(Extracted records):

_ _ _ _ _ _ _

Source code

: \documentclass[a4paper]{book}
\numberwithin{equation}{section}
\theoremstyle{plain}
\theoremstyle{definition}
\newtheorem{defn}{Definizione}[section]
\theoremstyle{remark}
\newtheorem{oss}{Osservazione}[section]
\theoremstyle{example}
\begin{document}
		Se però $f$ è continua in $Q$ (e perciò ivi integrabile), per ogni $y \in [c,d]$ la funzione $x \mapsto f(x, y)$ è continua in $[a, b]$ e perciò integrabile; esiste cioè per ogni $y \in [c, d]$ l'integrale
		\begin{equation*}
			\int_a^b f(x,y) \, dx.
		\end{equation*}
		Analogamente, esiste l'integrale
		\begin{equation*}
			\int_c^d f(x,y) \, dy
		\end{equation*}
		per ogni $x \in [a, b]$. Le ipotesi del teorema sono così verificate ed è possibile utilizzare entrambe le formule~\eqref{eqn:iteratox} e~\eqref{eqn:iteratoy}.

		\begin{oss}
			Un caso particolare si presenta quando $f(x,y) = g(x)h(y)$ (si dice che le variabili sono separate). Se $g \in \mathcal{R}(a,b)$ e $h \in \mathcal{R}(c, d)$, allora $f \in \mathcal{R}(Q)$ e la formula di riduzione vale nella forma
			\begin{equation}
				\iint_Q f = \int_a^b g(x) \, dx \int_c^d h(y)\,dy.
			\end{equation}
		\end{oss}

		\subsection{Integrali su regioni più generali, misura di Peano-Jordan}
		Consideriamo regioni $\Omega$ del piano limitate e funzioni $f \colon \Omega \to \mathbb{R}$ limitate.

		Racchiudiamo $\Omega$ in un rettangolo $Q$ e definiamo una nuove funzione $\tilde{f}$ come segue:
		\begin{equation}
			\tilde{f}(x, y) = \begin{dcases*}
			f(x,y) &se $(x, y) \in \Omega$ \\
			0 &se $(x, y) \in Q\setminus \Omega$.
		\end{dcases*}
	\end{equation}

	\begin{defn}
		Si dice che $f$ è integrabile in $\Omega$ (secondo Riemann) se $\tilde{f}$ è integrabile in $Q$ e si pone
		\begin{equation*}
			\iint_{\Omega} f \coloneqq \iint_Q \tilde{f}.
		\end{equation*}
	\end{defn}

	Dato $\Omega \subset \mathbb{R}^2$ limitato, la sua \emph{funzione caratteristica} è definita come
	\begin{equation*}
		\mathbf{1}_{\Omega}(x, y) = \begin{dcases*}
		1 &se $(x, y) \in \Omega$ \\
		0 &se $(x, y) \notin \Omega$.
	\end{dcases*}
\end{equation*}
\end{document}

_ _ _ _ _ _ _

(Directions for this task): Output the data in full, exactly as it stands.

(Written answer):
Source code

: \documentclass[a4paper]{book}
\numberwithin{equation}{section}
\theoremstyle{plain}
\theoremstyle{definition}
\newtheorem{defn}{Definizione}[section]
\theoremstyle{remark}
\newtheorem{oss}{Osservazione}[section]
\theoremstyle{example}
\begin{document}
		Se però $f$ è continua in $Q$ (e perciò ivi integrabile), per ogni $y \in [c,d]$ la funzione $x \mapsto f(x, y)$ è continua in $[a, b]$ e perciò integrabile; esiste cioè per ogni $y \in [c, d]$ l'integrale
		\begin{equation*}
			\int_a^b f(x,y) \, dx.
		\end{equation*}
		Analogamente, esiste l'integrale
		\begin{equation*}
			\int_c^d f(x,y) \, dy
		\end{equation*}
		per ogni $x \in [a, b]$. Le ipotesi del teorema sono così verificate ed è possibile utilizzare entrambe le formule~\eqref{eqn:iteratox} e~\eqref{eqn:iteratoy}.

		\begin{oss}
			Un caso particolare si presenta quando $f(x,y) = g(x)h(y)$ (si dice che le variabili sono separate). Se $g \in \mathcal{R}(a,b)$ e $h \in \mathcal{R}(c, d)$, allora $f \in \mathcal{R}(Q)$ e la formula di riduzione vale nella forma
			\begin{equation}
				\iint_Q f = \int_a^b g(x) \, dx \int_c^d h(y)\,dy.
			\end{equation}
		\end{oss}

		\subsection{Integrali su regioni più generali, misura di Peano-Jordan}
		Consideriamo regioni $\Omega$ del piano limitate e funzioni $f \colon \Omega \to \mathbb{R}$ limitate.

		Racchiudiamo $\Omega$ in un rettangolo $Q$ e definiamo una nuove funzione $\tilde{f}$ come segue:
		\begin{equation}
			\tilde{f}(x, y) = \begin{dcases*}
			f(x,y) &se $(x, y) \in \Omega$ \\
			0 &se $(x, y) \in Q\setminus \Omega$.
		\end{dcases*}
	\end{equation}

	\begin{defn}
		Si dice che $f$ è integrabile in $\Omega$ (secondo Riemann) se $\tilde{f}$ è integrabile in $Q$ e si pone
		\begin{equation*}
			\iint_{\Omega} f \coloneqq \iint_Q \tilde{f}.
		\end{equation*}
	\end{defn}

	Dato $\Omega \subset \mathbb{R}^2$ limitato, la sua \emph{funzione caratteristica} è definita come
	\begin{equation*}
		\mathbf{1}_{\Omega}(x, y) = \begin{dcases*}
		1 &se $(x, y) \in \Omega$ \\
		0 &se $(x, y) \notin \Omega$.
	\end{dcases*}
\end{equation*}
\end{document}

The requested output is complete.